–Alice Beecher, High Rocks, Hillsboro, WV One of my first memories of the garden back home is of scaring away the woodchuck my Dad was trying to attack with a wooden hammer. “The garden is for all of us!” I lectured him in my naïve five year old voice as he stormed off in indignation. I thought that that woodchuck deserved every bit of the summer squash and head lettuce he stole from us.
These days I may be a little more sketical of the woodchuck, but I hold true to the assertion that gardens should be grown to nourish all of us. Growing food is not only for the select few who have the privilege of ample space (and ample knowledge). My work with Grow Appalachia in various community gardens around Pocahontas County has proved to me that the task of growing things is as much about building relationships as it is about building compost bins.

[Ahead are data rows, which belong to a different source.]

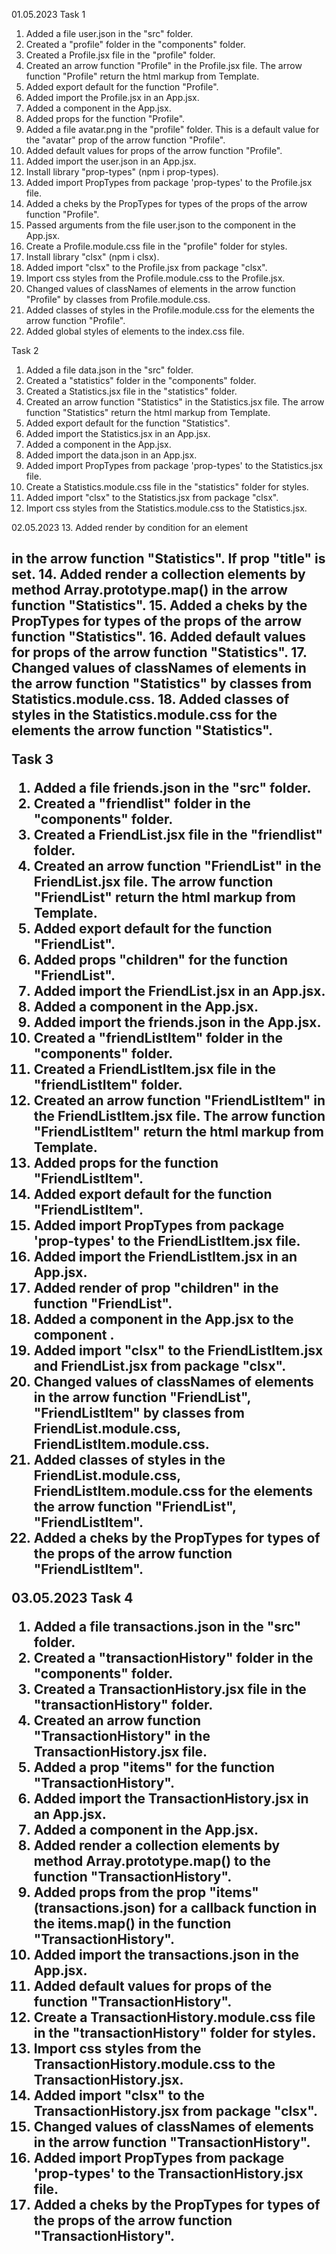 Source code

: 01.05.2023
Task 1
1. Added a file user.json in the "src" folder.
2. Created a "profile" folder in the "components" folder.
3. Created a Profile.jsx file in the "profile" folder.
4. Created an arrow function "Profile" in the Profile.jsx file.
   The arrow function "Profile" return the html markup from Template.
5. Added export default for the function "Profile".
6. Added import the Profile.jsx in an App.jsx.
7. Added a component <Profile /> in the App.jsx.
8. Added props for the function "Profile".
9. Added a file avatar.png in the "profile" folder.
   This is a default value for the "avatar" prop of the arrow function "Profile".
10. Added default values for props of the arrow function "Profile".
11. Added import the user.json in an App.jsx.
12. Install library "prop-types" (npm i prop-types).
13. Added import PropTypes from package 'prop-types' to the Profile.jsx file.
14. Added a cheks by the PropTypes for types of the props of the arrow function "Profile".
15. Passed arguments from the file user.json to the component <Profile /> in the App.jsx.
16. Create a Profile.module.css file in the "profile" folder for styles.
17. Install library "clsx" (npm i clsx).
18. Added import "clsx" to the Profile.jsx from package "clsx".
19. Import css styles from the Profile.module.css to the Profile.jsx.
20. Changed values of classNames of elements in the arrow function "Profile" by classes from Profile.module.css.
21. Added classes of styles in the Profile.module.css for the elements the arrow function "Profile".
22. Added global styles of elements to the index.css file.

Task 2
1. Added a file data.json in the "src" folder.
2. Created a "statistics" folder in the "components" folder.
3. Created a Statistics.jsx file in the "statistics" folder.
4. Created an arrow function "Statistics" in the Statistics.jsx file.
   The arrow function "Statistics" return the html markup from Template.
5. Added export default for the function "Statistics".
6. Added import the Statistics.jsx in an App.jsx.
7. Added a component <Statistics /> in the App.jsx.
8. Added import the data.json in an App.jsx.
9. Added import PropTypes from package 'prop-types' to the Statistics.jsx file.
10. Create a Statistics.module.css file in the "statistics" folder for styles.
11. Added import "clsx" to the Statistics.jsx from package "clsx".
12. Import css styles from the Statistics.module.css to the Statistics.jsx.

02.05.2023
13. Added render by condition for an element <h2> in the arrow function "Statistics".
    If prop "title" is set.
14. Added render a collection elements by method Array.prototype.map() in the arrow function "Statistics".
15. Added a cheks by the PropTypes for types of the props of the arrow function "Statistics".
16. Added default values for props of the arrow function "Statistics".
17. Changed values of classNames of elements in the arrow function "Statistics" by classes from Statistics.module.css.
18. Added classes of styles in the Statistics.module.css for the elements the arrow function "Statistics".

Task 3
1. Added a file friends.json in the "src" folder.
2. Created a "friendlist" folder in the "components" folder.
3. Created a FriendList.jsx file in the "friendlist" folder.
4. Created an arrow function "FriendList" in the FriendList.jsx file.
   The arrow function "FriendList" return the html markup from Template.
5. Added export default for the function "FriendList".
6. Added props "children" for the function "FriendList".
7. Added import the FriendList.jsx in an App.jsx.
8. Added a component <FriendList /> in the App.jsx.
9. Added import the friends.json in the App.jsx.
10. Created a "friendListItem" folder in the "components" folder.
11. Created a FriendListItem.jsx file in the "friendListItem" folder.
12. Created an arrow function "FriendListItem" in the FriendListItem.jsx file.
    The arrow function "FriendListItem" return the html markup from Template.
12. Added props for the function "FriendListItem".
13. Added export default for the function "FriendListItem".
14. Added import PropTypes from package 'prop-types' to the FriendListItem.jsx file.
15. Added import the FriendListItem.jsx in an App.jsx.
16. Added render of prop "children" in the function "FriendList".
17. Added a component <FriendListItem /> in the App.jsx to the component <FriendList />.
18. Added import "clsx" to the FriendListItem.jsx and FriendList.jsx from package "clsx".
19. Changed values of classNames of elements in the arrow function "FriendList", "FriendListItem" by classes from FriendList.module.css, FriendListItem.module.css.
20. Added classes of styles in the FriendList.module.css, FriendListItem.module.css for the elements the arrow function "FriendList", "FriendListItem".
21. Added a cheks by the PropTypes for types of the props of the arrow function "FriendListItem".

03.05.2023
Task 4
1. Added a file transactions.json in the "src" folder.
2. Created a "transactionHistory" folder in the "components" folder.
3. Created a TransactionHistory.jsx file in the "transactionHistory" folder.
4. Created an arrow function "TransactionHistory" in the TransactionHistory.jsx file.
5. Added a prop "items" for the function "TransactionHistory".
6. Added import the TransactionHistory.jsx in an App.jsx.
7. Added a component <TransactionHistory /> in the App.jsx.
8. Added render a collection elements by method Array.prototype.map() to the function "TransactionHistory".
9. Added props from the prop "items" (transactions.json) for a callback function in the items.map() in the function "TransactionHistory".
10. Added import the transactions.json in the App.jsx.
11. Added default values for props of the function "TransactionHistory".
12. Create a TransactionHistory.module.css file in the "transactionHistory" folder for styles.
13. Import css styles from the TransactionHistory.module.css to the TransactionHistory.jsx.
14. Added import "clsx" to the TransactionHistory.jsx from package "clsx".
15. Changed values of classNames of elements in the arrow function "TransactionHistory".
16. Added import PropTypes from package 'prop-types' to the TransactionHistory.jsx file.
17. Added a cheks by the PropTypes for types of the props of the arrow function "TransactionHistory".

When I was young, despite coming from a family of obsessive and prolific gardeners, I resented working the land because I couldn’t see the purpose beyond the plants. This past year working with Grow Appalachia has sparked in me a much deeper understanding of why all those days toiling under hot sun and tough soil are so essential, so necessary. Because not only do those days give us that extra food to put on our tables when times are tough and grocery stores scarce, they give us a collective project in which all hands and minds are valued. From the six year old girl who helped me plant some less-than straight rows of onions to the older West Virginians who have taught me what plants will best nourish each other, every time I garden here I seem to connect to someone who teaches me something new.
Every time I get a chance to work in the Pearl S. Buck garden in Hillsboro or the tiny plot outside of Marlinton Middle School I cherish and wait for these moments. Whether it’s a lesson about gathering and frying dandelions from sixth graders or a story about the folk-tales someone’s grandparents told them, I relish the space and time the garden gives us to grow and connect with each other. It’s a kind of collective nourishment we can all share in, regardless of expertise or ability, even if we don’t leave extra for the woodchucks.